The Galerkin method to approximate \(u(x) \approx u_N(x)\) with Legendre polynomials:

Find \(u_N \in V_N (= \text{span}\{P_j\}_{i=0}^N=\mathbb{P}_N)\) such that

\[ (u-u_N, v)_{L^2(\Omega)} = 0, \quad \forall \, v \in V_N \]

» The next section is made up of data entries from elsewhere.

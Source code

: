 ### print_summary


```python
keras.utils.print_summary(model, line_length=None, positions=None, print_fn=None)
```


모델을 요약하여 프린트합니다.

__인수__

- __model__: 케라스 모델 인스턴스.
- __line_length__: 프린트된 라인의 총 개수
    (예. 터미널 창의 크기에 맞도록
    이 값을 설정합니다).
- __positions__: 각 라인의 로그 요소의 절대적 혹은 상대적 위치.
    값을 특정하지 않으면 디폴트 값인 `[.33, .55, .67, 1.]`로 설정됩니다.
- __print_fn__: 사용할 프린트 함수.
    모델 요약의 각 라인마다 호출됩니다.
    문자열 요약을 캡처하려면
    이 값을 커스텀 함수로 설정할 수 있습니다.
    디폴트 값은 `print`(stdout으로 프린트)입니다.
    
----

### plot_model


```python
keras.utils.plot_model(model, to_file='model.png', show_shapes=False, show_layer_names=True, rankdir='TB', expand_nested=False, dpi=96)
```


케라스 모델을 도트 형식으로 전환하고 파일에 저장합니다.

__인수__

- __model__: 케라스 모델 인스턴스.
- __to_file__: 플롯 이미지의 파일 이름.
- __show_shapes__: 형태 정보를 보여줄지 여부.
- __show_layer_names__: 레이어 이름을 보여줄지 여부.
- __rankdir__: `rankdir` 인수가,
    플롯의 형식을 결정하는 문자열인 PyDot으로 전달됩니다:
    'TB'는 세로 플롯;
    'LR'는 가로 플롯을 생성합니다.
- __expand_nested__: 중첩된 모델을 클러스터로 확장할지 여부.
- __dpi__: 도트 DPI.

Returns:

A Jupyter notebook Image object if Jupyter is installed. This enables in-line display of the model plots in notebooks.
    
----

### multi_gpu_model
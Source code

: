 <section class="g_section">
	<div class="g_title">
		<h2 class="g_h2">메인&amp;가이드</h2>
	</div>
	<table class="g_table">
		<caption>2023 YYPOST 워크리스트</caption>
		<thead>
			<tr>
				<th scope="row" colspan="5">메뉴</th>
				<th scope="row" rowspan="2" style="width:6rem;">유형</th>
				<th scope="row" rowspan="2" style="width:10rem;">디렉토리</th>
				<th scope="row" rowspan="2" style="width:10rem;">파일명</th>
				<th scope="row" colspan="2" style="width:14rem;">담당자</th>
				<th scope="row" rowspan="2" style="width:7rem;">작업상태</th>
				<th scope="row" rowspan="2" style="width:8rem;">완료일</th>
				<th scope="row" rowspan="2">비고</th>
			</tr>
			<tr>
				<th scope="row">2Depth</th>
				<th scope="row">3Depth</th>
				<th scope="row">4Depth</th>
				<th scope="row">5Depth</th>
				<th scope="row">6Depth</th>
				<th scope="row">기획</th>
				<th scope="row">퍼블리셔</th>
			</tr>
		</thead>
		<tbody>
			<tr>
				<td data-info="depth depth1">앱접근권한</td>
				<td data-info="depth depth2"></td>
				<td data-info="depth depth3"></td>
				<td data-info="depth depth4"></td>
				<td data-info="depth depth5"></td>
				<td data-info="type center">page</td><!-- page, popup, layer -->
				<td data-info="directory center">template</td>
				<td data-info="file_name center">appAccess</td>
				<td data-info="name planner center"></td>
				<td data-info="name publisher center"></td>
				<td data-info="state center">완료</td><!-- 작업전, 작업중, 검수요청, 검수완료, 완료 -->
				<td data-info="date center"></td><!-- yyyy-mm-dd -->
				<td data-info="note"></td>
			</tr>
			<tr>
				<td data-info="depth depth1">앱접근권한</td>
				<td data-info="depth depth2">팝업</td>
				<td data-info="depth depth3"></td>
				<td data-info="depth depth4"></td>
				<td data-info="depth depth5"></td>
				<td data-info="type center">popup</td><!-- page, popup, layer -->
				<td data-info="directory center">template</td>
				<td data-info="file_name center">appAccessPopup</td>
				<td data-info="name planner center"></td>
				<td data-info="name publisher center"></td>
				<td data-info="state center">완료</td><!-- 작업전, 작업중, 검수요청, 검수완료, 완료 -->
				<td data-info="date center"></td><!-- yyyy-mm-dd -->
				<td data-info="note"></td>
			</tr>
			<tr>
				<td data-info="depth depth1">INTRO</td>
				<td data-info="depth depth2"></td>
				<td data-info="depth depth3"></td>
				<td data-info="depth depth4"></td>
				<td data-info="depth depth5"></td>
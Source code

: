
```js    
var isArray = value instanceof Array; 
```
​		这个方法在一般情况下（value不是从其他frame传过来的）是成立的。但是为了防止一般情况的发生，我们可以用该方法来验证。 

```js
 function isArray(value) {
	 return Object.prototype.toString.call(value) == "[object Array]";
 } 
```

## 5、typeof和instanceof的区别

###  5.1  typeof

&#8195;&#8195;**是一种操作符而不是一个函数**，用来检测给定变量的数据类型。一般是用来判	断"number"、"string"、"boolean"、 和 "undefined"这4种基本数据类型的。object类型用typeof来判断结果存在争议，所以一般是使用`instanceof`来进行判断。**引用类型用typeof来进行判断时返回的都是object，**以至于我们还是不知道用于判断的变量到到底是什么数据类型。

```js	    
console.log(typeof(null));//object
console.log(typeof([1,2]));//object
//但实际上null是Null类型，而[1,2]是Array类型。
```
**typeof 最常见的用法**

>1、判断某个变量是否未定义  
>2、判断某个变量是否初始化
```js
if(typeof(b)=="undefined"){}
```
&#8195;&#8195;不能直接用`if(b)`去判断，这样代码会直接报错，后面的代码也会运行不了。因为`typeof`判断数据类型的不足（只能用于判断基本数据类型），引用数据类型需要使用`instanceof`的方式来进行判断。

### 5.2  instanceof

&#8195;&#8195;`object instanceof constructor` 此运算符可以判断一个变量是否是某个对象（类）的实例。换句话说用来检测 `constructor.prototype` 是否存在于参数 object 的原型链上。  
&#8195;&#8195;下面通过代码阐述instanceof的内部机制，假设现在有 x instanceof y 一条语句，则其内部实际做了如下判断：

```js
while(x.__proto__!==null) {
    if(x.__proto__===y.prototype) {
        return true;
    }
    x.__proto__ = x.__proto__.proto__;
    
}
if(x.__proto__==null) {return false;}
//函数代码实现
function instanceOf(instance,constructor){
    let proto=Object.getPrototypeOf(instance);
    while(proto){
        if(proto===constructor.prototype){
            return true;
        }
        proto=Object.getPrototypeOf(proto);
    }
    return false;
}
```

  • Insert for \(v=P_i\) and \(u_N=\sum_{j=0}^N \hat{u}_j P_j\) and solve to get \(\hat{u}_i=\frac{(u, P_i)}{\|P_i\|^2}, i=0,1, \ldots, N\)
  • Requires mapping if \(\Omega \ne [-1, 1]\)
  • The Galerkin method is also be referred to as a projection of \(u(x)\) onto \(V_N\)

Chebyshev polynomials

The Chebyshev polynomials are an often preferred alternative to Legendre:

\[ T_k(x) = \cos(k \cos^{-1}(x)), \quad k = 0, 1, \ldots \quad x \in [-1, 1] \]

As recursion: \[ \small \begin{align*} T_0(x) &= 1, \\ T_1(x) &= x, \\ T_2(x) &= 2x^2-1, \\ &\vdots \\ T_{j+1}(x) &= 2xT_{j}(x) - T_{j-1}(x). \end{align*} \]

For \(T_N(x)\) all extrema points (max and mins) and all roots are, respectively

\[ \begin{align} x_j &= \cos\left(\frac{j \pi}{N}\right), &j=0, 1, \ldots, N \\ x_j &= \cos\left( \frac{(2j+1)\pi}{2N}\right), &j=0, 1, \ldots, N-1 \end{align} \]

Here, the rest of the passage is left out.